§ Records to process
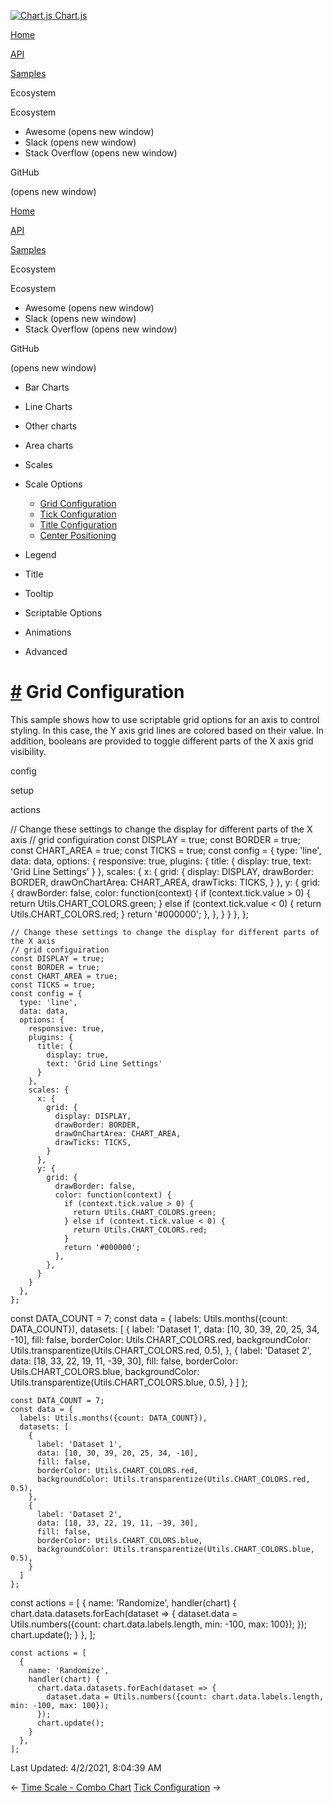 <a href="/docs/3.0.0/" class="home-link router-link-active"><img src="/docs/3.0.0/favicon.ico" alt="Chart.js" class="logo" /> <span class="site-name can-hide">Chart.js</span></a>

<a href="/docs/3.0.0/" class="nav-link">Home</a>

<a href="/docs/3.0.0/api/" class="nav-link">API</a>

<a href="/docs/3.0.0/samples/" class="nav-link router-link-active">Samples</a>

<span class="title">Ecosystem</span> <span class="arrow down"></span>

<span class="title">Ecosystem</span> <span class="arrow right"></span>

-   Awesome
    <span class="sr-only">(opens new window)</span>
-   Slack
    <span class="sr-only">(opens new window)</span>
-   Stack Overflow
    <span class="sr-only">(opens new window)</span>

GitHub

<span class="sr-only">(opens new window)</span>

<a href="/docs/3.0.0/" class="nav-link">Home</a>

<a href="/docs/3.0.0/api/" class="nav-link">API</a>

<a href="/docs/3.0.0/samples/" class="nav-link router-link-active">Samples</a>

<span class="title">Ecosystem</span> <span class="arrow down"></span>

<span class="title">Ecosystem</span> <span class="arrow right"></span>

-   Awesome
    <span class="sr-only">(opens new window)</span>
-   Slack
    <span class="sr-only">(opens new window)</span>
-   Stack Overflow
    <span class="sr-only">(opens new window)</span>

GitHub

<span class="sr-only">(opens new window)</span>

-   Bar Charts <span class="arrow right"></span>

-   Line Charts <span class="arrow right"></span>

-   Other charts <span class="arrow right"></span>

-   Area charts <span class="arrow right"></span>

-   Scales <span class="arrow right"></span>

-   Scale Options <span class="arrow down"></span>

    -   <a href="/docs/3.0.0/samples/scale-options/grid.html" class="active sidebar-link">Grid Configuration</a>
    -   <a href="/docs/3.0.0/samples/scale-options/ticks.html" class="sidebar-link">Tick Configuration</a>
    -   <a href="/docs/3.0.0/samples/scale-options/titles.html" class="sidebar-link">Title Configuration</a>
    -   <a href="/docs/3.0.0/samples/scale-options/center.html" class="sidebar-link">Center Positioning</a>

-   Legend <span class="arrow right"></span>

-   Title <span class="arrow right"></span>

-   Tooltip <span class="arrow right"></span>

-   Scriptable Options <span class="arrow right"></span>

-   Animations <span class="arrow right"></span>

-   Advanced <span class="arrow right"></span>

<a href="#grid-configuration" class="header-anchor">#</a> Grid Configuration
============================================================================

This sample shows how to use scriptable grid options for an axis to control styling. In this case, the Y axis grid lines are colored based on their value. In addition, booleans are provided to toggle different parts of the X axis grid visibility.

config

setup

actions

<a href="https://github.com/chartjs/Chart.js/blob/master/docs/samples/scale-options/grid.md" class="code-editor-tool fab fa-github fa-lg" title="View on GitHub"></a>

// Change these settings to change the display for different parts of the X axis // grid configuiration const DISPLAY = true; const BORDER = true; const CHART\_AREA = true; const TICKS = true; const config = { type: 'line', data: data, options: { responsive: true, plugins: { title: { display: true, text: 'Grid Line Settings' } }, scales: { x: { grid: { display: DISPLAY, drawBorder: BORDER, drawOnChartArea: CHART\_AREA, drawTicks: TICKS, } }, y: { grid: { drawBorder: false, color: function(context) { if (context.tick.value &gt; 0) { return Utils.CHART\_COLORS.green; } else if (context.tick.value &lt; 0) { return Utils.CHART\_COLORS.red; } return '\#000000'; }, }, } } }, };

    // Change these settings to change the display for different parts of the X axis
    // grid configuiration
    const DISPLAY = true;
    const BORDER = true;
    const CHART_AREA = true;
    const TICKS = true;
    const config = {
      type: 'line',
      data: data,
      options: {
        responsive: true,
        plugins: {
          title: {
            display: true,
            text: 'Grid Line Settings'
          }
        },
        scales: {
          x: {
            grid: {
              display: DISPLAY,
              drawBorder: BORDER,
              drawOnChartArea: CHART_AREA,
              drawTicks: TICKS,
            }
          },
          y: {
            grid: {
              drawBorder: false,
              color: function(context) {
                if (context.tick.value > 0) {
                  return Utils.CHART_COLORS.green;
                } else if (context.tick.value < 0) {
                  return Utils.CHART_COLORS.red;
                }
                return '#000000';
              },
            },
          }
        }
      },
    };

const DATA\_COUNT = 7; const data = { labels: Utils.months({count: DATA\_COUNT}), datasets: \[ { label: 'Dataset 1', data: \[10, 30, 39, 20, 25, 34, -10\], fill: false, borderColor: Utils.CHART\_COLORS.red, backgroundColor: Utils.transparentize(Utils.CHART\_COLORS.red, 0.5), }, { label: 'Dataset 2', data: \[18, 33, 22, 19, 11, -39, 30\], fill: false, borderColor: Utils.CHART\_COLORS.blue, backgroundColor: Utils.transparentize(Utils.CHART\_COLORS.blue, 0.5), } \] };

    const DATA_COUNT = 7;
    const data = {
      labels: Utils.months({count: DATA_COUNT}),
      datasets: [
        {
          label: 'Dataset 1',
          data: [10, 30, 39, 20, 25, 34, -10],
          fill: false,
          borderColor: Utils.CHART_COLORS.red,
          backgroundColor: Utils.transparentize(Utils.CHART_COLORS.red, 0.5),
        },
        {
          label: 'Dataset 2',
          data: [18, 33, 22, 19, 11, -39, 30],
          fill: false,
          borderColor: Utils.CHART_COLORS.blue,
          backgroundColor: Utils.transparentize(Utils.CHART_COLORS.blue, 0.5),
        }
      ]
    };

const actions = \[ { name: 'Randomize', handler(chart) { chart.data.datasets.forEach(dataset =&gt; { dataset.data = Utils.numbers({count: chart.data.labels.length, min: -100, max: 100}); }); chart.update(); } }, \];

    const actions = [
      {
        name: 'Randomize',
        handler(chart) {
          chart.data.datasets.forEach(dataset => {
            dataset.data = Utils.numbers({count: chart.data.labels.length, min: -100, max: 100});
          });
          chart.update();
        }
      },
    ];

<span class="prefix">Last Updated:</span> <span class="time">4/2/2021, 8:04:39 AM</span>

<span class="prev"> ← <a href="/docs/3.0.0/samples/scales/time-combo.html" class="prev">Time Scale - Combo Chart</a> </span> <span class="next"> [Tick Configuration](/docs/3.0.0/samples/scale-options/ticks.html) → </span>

§ What to do
Reproduce the data in full. Do not carry over any picture.

§ Task response
 <a href="/docs/3.0.0/" class="home-link router-link-active"><img src="/docs/3.0.0/favicon.ico" alt="Chart.js" class="logo" /> <span class="site-name can-hide">Chart.js</span></a>

<a href="/docs/3.0.0/" class="nav-link">Home</a>

<a href="/docs/3.0.0/api/" class="nav-link">API</a>

<a href="/docs/3.0.0/samples/" class="nav-link router-link-active">Samples</a>

<span class="title">Ecosystem</span> <span class="arrow down"></span>

<span class="title">Ecosystem</span> <span class="arrow right"></span>

-   Awesome
    <span class="sr-only">(opens new window)</span>
-   Slack
    <span class="sr-only">(opens new window)</span>
-   Stack Overflow
    <span class="sr-only">(opens new window)</span>

GitHub

<span class="sr-only">(opens new window)</span>

<a href="/docs/3.0.0/" class="nav-link">Home</a>

<a href="/docs/3.0.0/api/" class="nav-link">API</a>

<a href="/docs/3.0.0/samples/" class="nav-link router-link-active">Samples</a>

<span class="title">Ecosystem</span> <span class="arrow down"></span>

<span class="title">Ecosystem</span> <span class="arrow right"></span>

-   Awesome
    <span class="sr-only">(opens new window)</span>
-   Slack
    <span class="sr-only">(opens new window)</span>
-   Stack Overflow
    <span class="sr-only">(opens new window)</span>

GitHub

<span class="sr-only">(opens new window)</span>

-   Bar Charts <span class="arrow right"></span>

-   Line Charts <span class="arrow right"></span>

-   Other charts <span class="arrow right"></span>

-   Area charts <span class="arrow right"></span>

-   Scales <span class="arrow right"></span>

-   Scale Options <span class="arrow down"></span>

    -   <a href="/docs/3.0.0/samples/scale-options/grid.html" class="active sidebar-link">Grid Configuration</a>
    -   <a href="/docs/3.0.0/samples/scale-options/ticks.html" class="sidebar-link">Tick Configuration</a>
    -   <a href="/docs/3.0.0/samples/scale-options/titles.html" class="sidebar-link">Title Configuration</a>
    -   <a href="/docs/3.0.0/samples/scale-options/center.html" class="sidebar-link">Center Positioning</a>

-   Legend <span class="arrow right"></span>

-   Title <span class="arrow right"></span>

-   Tooltip <span class="arrow right"></span>

-   Scriptable Options <span class="arrow right"></span>

-   Animations <span class="arrow right"></span>

-   Advanced <span class="arrow right"></span>

<a href="#grid-configuration" class="header-anchor">#</a> Grid Configuration
============================================================================

This sample shows how to use scriptable grid options for an axis to control styling. In this case, the Y axis grid lines are colored based on their value. In addition, booleans are provided to toggle different parts of the X axis grid visibility.

config

setup

actions

<a href="https://github.com/chartjs/Chart.js/blob/master/docs/samples/scale-options/grid.md" class="code-editor-tool fab fa-github fa-lg" title="View on GitHub"></a>

// Change these settings to change the display for different parts of the X axis // grid configuiration const DISPLAY = true; const BORDER = true; const CHART\_AREA = true; const TICKS = true; const config = { type: 'line', data: data, options: { responsive: true, plugins: { title: { display: true, text: 'Grid Line Settings' } }, scales: { x: { grid: { display: DISPLAY, drawBorder: BORDER, drawOnChartArea: CHART\_AREA, drawTicks: TICKS, } }, y: { grid: { drawBorder: false, color: function(context) { if (context.tick.value &gt; 0) { return Utils.CHART\_COLORS.green; } else if (context.tick.value &lt; 0) { return Utils.CHART\_COLORS.red; } return '\#000000'; }, }, } } }, };

    // Change these settings to change the display for different parts of the X axis
    // grid configuiration
    const DISPLAY = true;
    const BORDER = true;
    const CHART_AREA = true;
    const TICKS = true;
    const config = {
      type: 'line',
      data: data,
      options: {
        responsive: true,
        plugins: {
          title: {
            display: true,
            text: 'Grid Line Settings'
          }
        },
        scales: {
          x: {
            grid: {
              display: DISPLAY,
              drawBorder: BORDER,
              drawOnChartArea: CHART_AREA,
              drawTicks: TICKS,
            }
          },
          y: {
            grid: {
              drawBorder: false,
              color: function(context) {
                if (context.tick.value > 0) {
                  return Utils.CHART_COLORS.green;
                } else if (context.tick.value < 0) {
                  return Utils.CHART_COLORS.red;
                }
                return '#000000';
              },
            },
          }
        }
      },
    };

const DATA\_COUNT = 7; const data = { labels: Utils.months({count: DATA\_COUNT}), datasets: \[ { label: 'Dataset 1', data: \[10, 30, 39, 20, 25, 34, -10\], fill: false, borderColor: Utils.CHART\_COLORS.red, backgroundColor: Utils.transparentize(Utils.CHART\_COLORS.red, 0.5), }, { label: 'Dataset 2', data: \[18, 33, 22, 19, 11, -39, 30\], fill: false, borderColor: Utils.CHART\_COLORS.blue, backgroundColor: Utils.transparentize(Utils.CHART\_COLORS.blue, 0.5), } \] };

    const DATA_COUNT = 7;
    const data = {
      labels: Utils.months({count: DATA_COUNT}),
      datasets: [
        {
          label: 'Dataset 1',
          data: [10, 30, 39, 20, 25, 34, -10],
          fill: false,
          borderColor: Utils.CHART_COLORS.red,
          backgroundColor: Utils.transparentize(Utils.CHART_COLORS.red, 0.5),
        },
        {
          label: 'Dataset 2',
          data: [18, 33, 22, 19, 11, -39, 30],
          fill: false,
          borderColor: Utils.CHART_COLORS.blue,
          backgroundColor: Utils.transparentize(Utils.CHART_COLORS.blue, 0.5),
        }
      ]
    };

const actions = \[ { name: 'Randomize', handler(chart) { chart.data.datasets.forEach(dataset =&gt; { dataset.data = Utils.numbers({count: chart.data.labels.length, min: -100, max: 100}); }); chart.update(); } }, \];

    const actions = [
      {
        name: 'Randomize',
        handler(chart) {
          chart.data.datasets.forEach(dataset => {
            dataset.data = Utils.numbers({count: chart.data.labels.length, min: -100, max: 100});
          });
          chart.update();
        }
      },
    ];

<span class="prefix">Last Updated:</span> <span class="time">4/2/2021, 8:04:39 AM</span>

<span class="prev"> ← <a href="/docs/3.0.0/samples/scales/time-combo.html" class="prev">Time Scale - Combo Chart</a> </span> <span class="next"> [Tick Configuration](/docs/3.0.0/samples/scale-options/ticks.html) → </span>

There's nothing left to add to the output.